PROBLEM TO SOLVE
Each line containing the string "survival" should be copied out of the entries.

Data records:
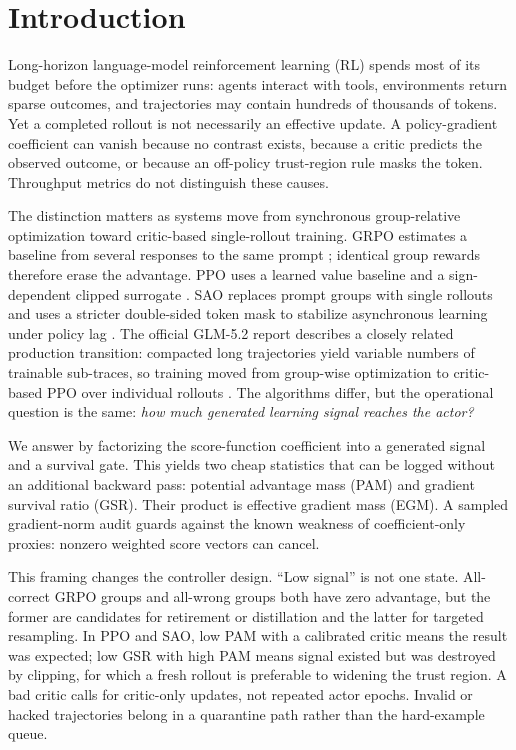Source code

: \documentclass{article}
\begin{document}
\section{Introduction}

Long-horizon language-model reinforcement learning (RL) spends most of its
budget before the optimizer runs: agents interact with tools, environments
return sparse outcomes, and trajectories may contain hundreds of thousands of
tokens.  Yet a completed rollout is not necessarily an effective update.  A
policy-gradient coefficient can vanish because no contrast exists, because a
critic predicts the observed outcome, or because an off-policy trust-region
rule masks the token.  Throughput metrics do not distinguish these causes.

The distinction matters as systems move from synchronous group-relative
optimization toward critic-based single-rollout training.  GRPO estimates a
baseline from several responses to the same prompt \citep{shao2024deepseekmath};
identical group rewards therefore erase the advantage.  PPO uses a learned
value baseline and a sign-dependent clipped surrogate
\citep{schulman2017ppo}.  SAO replaces prompt groups with single rollouts and
uses a stricter double-sided token mask to stabilize asynchronous learning
under policy lag \citep{hou2026sao}.  The official GLM-5.2 report describes a
closely related production transition: compacted long trajectories yield
variable numbers of trainable sub-traces, so training moved from group-wise
optimization to critic-based PPO over individual rollouts
\citep{glm2026glm52}.  The algorithms differ, but the operational question is
the same: \emph{how much generated learning signal reaches the actor?}

We answer by factorizing the score-function coefficient into a generated
signal and a survival gate.  This yields two cheap statistics that can be
logged without an additional backward pass: potential advantage mass (PAM)
and gradient survival ratio (GSR).  Their product is effective gradient mass
(EGM).  A sampled gradient-norm audit guards against the known weakness of
coefficient-only proxies: nonzero weighted score vectors can cancel.

This framing changes the controller design.  ``Low signal'' is not one state.
All-correct GRPO groups and all-wrong groups both have zero advantage, but the
former are candidates for retirement or distillation and the latter for
targeted resampling.  In PPO and SAO, low PAM with a calibrated critic means
the result was expected; low GSR with high PAM means signal existed but was
destroyed by clipping, for which a fresh rollout is preferable to widening the
trust region.  A bad critic calls for critic-only updates, not repeated actor
epochs.  Invalid or hacked trajectories belong in a quarantine path rather
than the hard-example queue.
\end{document}
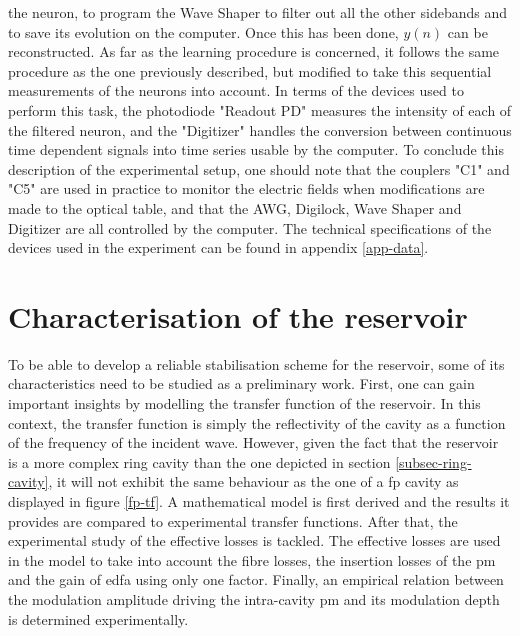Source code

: the neuron, to program the Wave Shaper to filter out all the other sidebands and to save its evolution on the computer. Once this has been done, $y(n)$ can be reconstructed. As far as the learning procedure is concerned, it follows the same procedure as the one previously described, but modified to take this sequential measurements of the neurons into account. In terms of the devices used to perform this task, the photodiode "Readout PD" measures the intensity of each of the filtered neuron, and the "Digitizer" handles the conversion between continuous time dependent signals into time series usable by the computer. To conclude this description of the experimental setup, one should note that the couplers "C1" and "C5" are used in practice to monitor the electric fields when modifications are made to the optical table, and that the AWG, Digilock, Wave Shaper and Digitizer are all controlled by the computer. The technical specifications of the devices used in the experiment can be found in appendix \ref{app-data}.


\section{Characterisation of the reservoir}

To be able to develop a reliable stabilisation scheme for the reservoir, some of its characteristics need to be studied as a preliminary work. First, one can gain important insights by modelling the transfer function of the reservoir. In this context, the transfer function is simply the reflectivity of the cavity as a function of the frequency of the incident wave. However, given the fact that the reservoir is a more complex ring cavity than the one depicted in section \ref{subsec-ring-cavity}, it will not exhibit the same behaviour as the one of a \gls{fp} cavity as displayed in figure \ref{fp-tf}. A mathematical model is first derived and the results it provides are compared to experimental transfer functions. After that, the experimental study of the effective losses is tackled. The effective losses are used in the model to take into account the fibre losses, the insertion losses of the \gls{pm} and the gain of \gls{edfa} using only one factor. Finally, an empirical relation between the modulation amplitude driving the intra-cavity \gls{pm} and its modulation depth is determined experimentally.


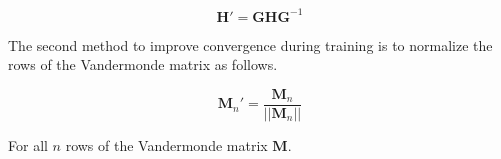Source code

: \begin{equation}
\textbf{H}' = \textbf{G} \textbf{H} \textbf{G}^{-1}
\end{equation}

The second method to improve convergence during training is to normalize the rows of the Vandermonde matrix as follows.

\begin{equation}
\textbf{M}_n' = \frac{\textbf{M}_n}{||\textbf{M}_n||}
\end{equation}

For all $n$ rows of the Vandermonde matrix $\textbf{M}$.






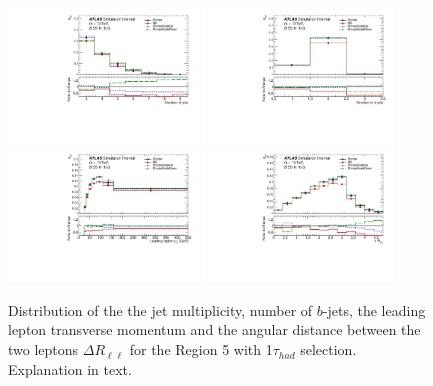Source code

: \begin{figure}[!htb]
\centering
\includegraphics[width=0.45\textwidth]{Plots/ttV/generator/c_Region_4_nJets}
\includegraphics[width=0.45\textwidth]{Plots/ttV/generator/c_Region_4_nBtagJets}\\
\includegraphics[width=0.45\textwidth]{Plots/ttV/generator/c_Region_4_lep_Pt_0} 
\includegraphics[width=0.45\textwidth]{Plots/ttV/generator/c_Region_4_DRll01}\\
  \caption{Distribution of the the jet multiplicity, number of $b$-jets, the leading lepton transverse momentum and the angular distance between the two leptons  $\Delta R _{\ell \ell }$ for the Region 5 with 1$\tau_{had}$ selection. Explanation in text.
   \label{ttV:den_tauR_kin}}
\end{figure}
% 
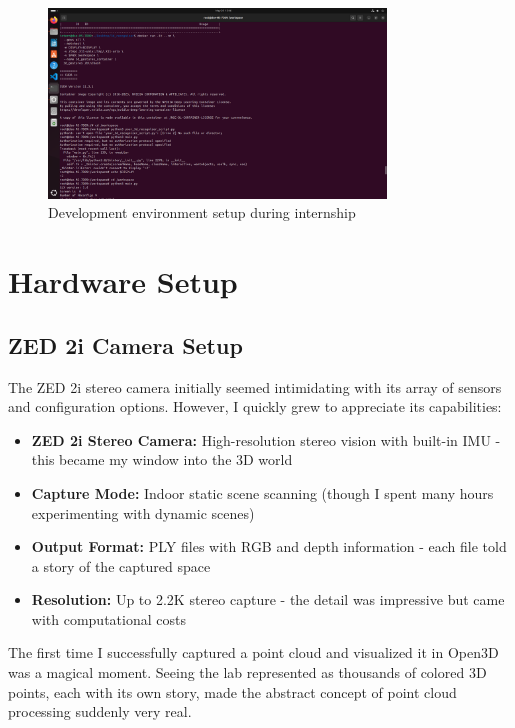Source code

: \documentclass[12pt,a4paper]{report}
\begin{document}
\begin{figure}[htbp]
    \centering
    \includegraphics[width=0.8\textwidth]{figures/development_setup.png}
    \caption{Development environment setup during internship}
    \label{fig:development_setup}
\end{figure}

\section{Hardware Setup}

\subsection{ZED 2i Camera Setup}

The ZED 2i stereo camera initially seemed intimidating with its array of sensors and configuration options. However, I quickly grew to appreciate its capabilities:

\begin{itemize}
    \item \textbf{ZED 2i Stereo Camera:} High-resolution stereo vision with built-in IMU - this became my window into the 3D world
    \item \textbf{Capture Mode:} Indoor static scene scanning (though I spent many hours experimenting with dynamic scenes)
    \item \textbf{Output Format:} PLY files with RGB and depth information - each file told a story of the captured space
    \item \textbf{Resolution:} Up to 2.2K stereo capture - the detail was impressive but came with computational costs
\end{itemize}

The first time I successfully captured a point cloud and visualized it in Open3D was a magical moment. Seeing the lab represented as thousands of colored 3D points, each with its own story, made the abstract concept of point cloud processing suddenly very real.
\end{document}
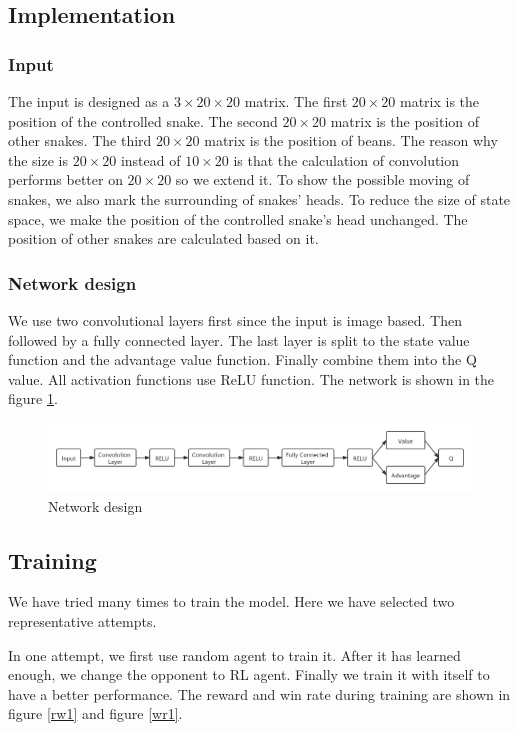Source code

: \documentclass{article}
\begin{document}
\subsection{Implementation}

\subsubsection{Input}
The input is designed as a $3\times 20 \times 20$ matrix. The first $20\times 20$ matrix is the position of the controlled snake. The second $20 \times 20$ matrix is the position of other snakes. The third $20 \times 20$ matrix is the position of beans. The reason why the size is $20\times 20$ instead of $10\times 20$ is that the calculation of convolution performs better on $20\times 20$ so we extend it. To show the possible moving of snakes, we also mark the surrounding of snakes' heads. To reduce the size of state space, we make the position of the controlled snake's head unchanged. The position of other snakes are calculated based on it.

\subsubsection{Network design}
We use two convolutional layers first since the input is image based. Then followed by a fully connected layer. The last layer is split to the state value function and the advantage value function. Finally combine them into the Q value. All activation functions use ReLU function. The network is shown in the figure \ref{network}.

\begin{figure}[h]
  \centering
  \includegraphics[width=1\textwidth]{figs/network.png}
  \caption{Network design}
  \label{network}
\end{figure}

\subsection{Training}

We have tried many times to train the model. Here we have selected two representative attempts.

In one attempt, we first use random agent to train it. After it has learned enough, we change the opponent to RL agent. Finally we train it with itself to have a better performance. The reward and win rate during training are shown in figure \ref{rw1} and figure \ref{wr1}.
\end{document}
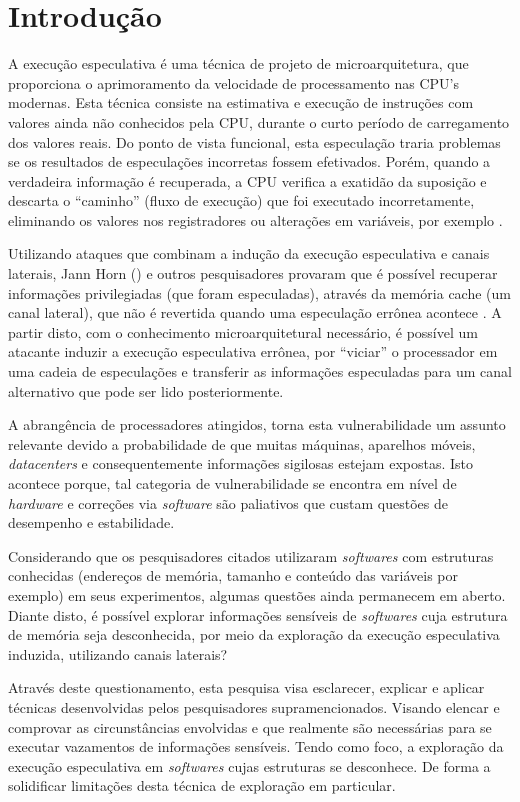 \documentclass[conference]{IEEEtran}
\begin{document}
\section{Introdução}
A execução especulativa é uma técnica de projeto de microarquitetura, que proporciona o aprimoramento da velocidade de processamento nas CPU's modernas. Esta técnica consiste na estimativa e execução de instruções com valores ainda não conhecidos pela CPU, durante o curto período de carregamento dos valores reais. Do ponto de vista funcional, esta especulação traria problemas se os resultados de especulações incorretas fossem efetivados. Porém, quando a verdadeira informação é recuperada, a CPU verifica a exatidão da suposição e descarta o ``caminho'' (fluxo de execução) que foi executado incorretamente, eliminando os valores nos registradores ou alterações em variáveis, por exemplo \cite{Intel2016Architectures}.

Utilizando ataques que combinam a indução da execução especulativa e canais laterais, Jann Horn (\citeyear{Jann2018Reading}) e outros pesquisadores provaram que é possível recuperar informações privilegiadas (que foram especuladas), através da memória cache (um canal lateral), que não é revertida quando uma especulação errônea acontece \cite{Kocher2018Spectre}. A partir disto, com o conhecimento microarquitetural necessário, é possível um atacante induzir a execução especulativa errônea, por ``viciar'' o processador em uma cadeia de especulações e transferir as informações especuladas para um canal alternativo que pode ser lido posteriormente.

A abrangência de processadores atingidos, torna esta vulnerabilidade um assunto relevante devido a probabilidade de que muitas máquinas, aparelhos móveis, \emph{datacenters} e consequentemente informações sigilosas estejam expostas. Isto acontece porque, tal categoria de vulnerabilidade se encontra em nível de \emph{hardware} e correções via \emph{software} são paliativos que custam questões de desempenho e estabilidade.

Considerando que os pesquisadores citados utilizaram \emph{softwares} com estruturas conhecidas (endereços de memória, tamanho e conteúdo das variáveis por exemplo) em seus experimentos, algumas questões ainda permanecem em aberto. Diante disto, é possível explorar informações sensíveis de \emph{softwares} cuja estrutura de memória seja desconhecida, por meio da exploração da execução especulativa induzida, utilizando canais laterais?

Através deste questionamento, esta pesquisa visa esclarecer, explicar e aplicar técnicas desenvolvidas pelos pesquisadores supramencionados. Visando elencar e comprovar as circunstâncias envolvidas e que realmente são necessárias para se executar vazamentos de informações sensíveis. Tendo como foco, a exploração da execução especulativa em \emph{softwares} cujas estruturas se desconhece. De forma a solidificar limitações desta técnica de exploração em particular.
\end{document}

REPLY TO THE TASK
signal and a survival gate.  This yields two cheap statistics that can be
and gradient survival ratio (GSR).  Their product is effective gradient mass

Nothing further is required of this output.